Pictures paired with source code:

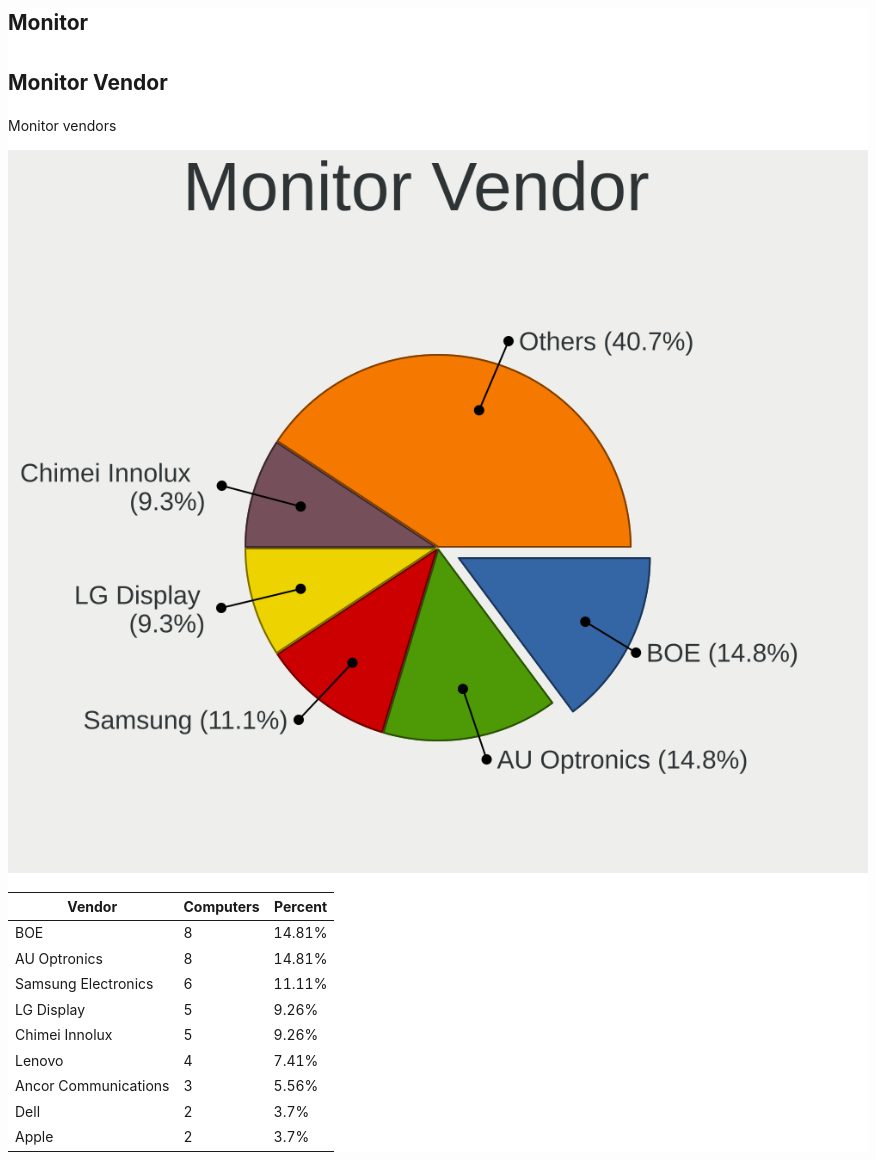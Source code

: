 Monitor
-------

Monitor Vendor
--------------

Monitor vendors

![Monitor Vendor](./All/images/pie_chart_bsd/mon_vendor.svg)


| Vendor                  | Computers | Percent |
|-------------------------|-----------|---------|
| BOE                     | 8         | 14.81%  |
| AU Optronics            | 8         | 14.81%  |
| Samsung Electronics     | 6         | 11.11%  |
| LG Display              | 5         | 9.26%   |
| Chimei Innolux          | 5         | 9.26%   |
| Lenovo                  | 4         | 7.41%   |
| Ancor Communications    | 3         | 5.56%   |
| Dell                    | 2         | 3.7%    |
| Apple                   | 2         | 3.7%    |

Task prompt:
All of the records above are to be printed exactly, with every picture omitted.

Answer below:
Source code

: Monitor
-------

Monitor Vendor
--------------

Monitor vendors

![Monitor Vendor](./All/images/pie_chart_bsd/mon_vendor.svg)


| Vendor                  | Computers | Percent |
|-------------------------|-----------|---------|
| BOE                     | 8         | 14.81%  |
| AU Optronics            | 8         | 14.81%  |
| Samsung Electronics     | 6         | 11.11%  |
| LG Display              | 5         | 9.26%   |
| Chimei Innolux          | 5         | 9.26%   |
| Lenovo                  | 4         | 7.41%   |
| Ancor Communications    | 3         | 5.56%   |
| Dell                    | 2         | 3.7%    |
| Apple                   | 2         | 3.7%    |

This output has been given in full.